Secretary of the Department of Shipping and Transport
- In office 29 October 1957 – 8 April 1969

Personal details
- Born: Dudley Cadell Leslie Williams 1909
- Died: 18 March 1985 (aged 75–76) East Melbourne
- Occupation: Public servant

= Dudley Williams (public servant) =

Australian public servant

Dudley Cadell Leslie Williams (190918 March 1985) was a former senior Australian public servant.
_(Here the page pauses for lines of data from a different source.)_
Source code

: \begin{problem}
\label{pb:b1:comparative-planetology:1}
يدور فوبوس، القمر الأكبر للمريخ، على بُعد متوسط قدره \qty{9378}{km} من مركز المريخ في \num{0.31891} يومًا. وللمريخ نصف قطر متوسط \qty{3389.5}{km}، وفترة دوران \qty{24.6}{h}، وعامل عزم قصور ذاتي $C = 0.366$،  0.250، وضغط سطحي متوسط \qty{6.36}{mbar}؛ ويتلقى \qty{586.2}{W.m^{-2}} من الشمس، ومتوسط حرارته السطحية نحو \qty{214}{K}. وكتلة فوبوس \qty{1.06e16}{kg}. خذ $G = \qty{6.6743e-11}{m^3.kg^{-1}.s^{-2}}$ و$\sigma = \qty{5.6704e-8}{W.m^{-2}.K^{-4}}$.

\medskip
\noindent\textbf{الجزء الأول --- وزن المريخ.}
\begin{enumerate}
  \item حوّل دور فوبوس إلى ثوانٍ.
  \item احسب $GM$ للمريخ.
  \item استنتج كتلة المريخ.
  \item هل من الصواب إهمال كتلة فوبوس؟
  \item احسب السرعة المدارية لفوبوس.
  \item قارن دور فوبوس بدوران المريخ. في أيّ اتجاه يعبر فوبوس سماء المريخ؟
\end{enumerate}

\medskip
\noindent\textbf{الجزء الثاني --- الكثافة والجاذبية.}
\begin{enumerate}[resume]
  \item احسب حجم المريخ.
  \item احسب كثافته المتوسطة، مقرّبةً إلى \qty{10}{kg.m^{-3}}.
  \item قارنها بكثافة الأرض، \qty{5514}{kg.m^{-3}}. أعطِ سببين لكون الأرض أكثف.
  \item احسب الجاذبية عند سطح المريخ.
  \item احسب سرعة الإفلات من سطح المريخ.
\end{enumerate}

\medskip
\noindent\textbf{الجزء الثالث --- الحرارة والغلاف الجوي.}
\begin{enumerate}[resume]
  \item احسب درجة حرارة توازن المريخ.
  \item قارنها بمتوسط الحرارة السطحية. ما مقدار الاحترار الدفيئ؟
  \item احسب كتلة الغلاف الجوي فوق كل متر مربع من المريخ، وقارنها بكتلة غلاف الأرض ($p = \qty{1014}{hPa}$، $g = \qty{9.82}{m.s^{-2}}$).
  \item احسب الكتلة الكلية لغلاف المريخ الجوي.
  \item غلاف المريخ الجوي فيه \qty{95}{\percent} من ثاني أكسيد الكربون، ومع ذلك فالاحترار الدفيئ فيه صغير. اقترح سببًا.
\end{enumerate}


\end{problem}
He was Secretary of the Department of Shipping and Transport between 1957 and 1969.

==Life and career==
Dudley Williams was born in 1909. He attended Wesley College and Queen's College.

Williams joined a predecessor to the Department of Shipping and Transport in 1943. He was appointed deputy chairman of the Australian Ship-building Board in 1952, and Secretary of the Department of Shipping and Transport in October 1957. He retired from the Commonwealth Public Service in 1969.

Williams married Miss Margaret Crofton "Peg" Harper in Adelaide on Melbourne Cup day in 1966. He had worked with her for nearly 20 years ahead of their engagement. She had been private secretary to three ministers for shipping and transport.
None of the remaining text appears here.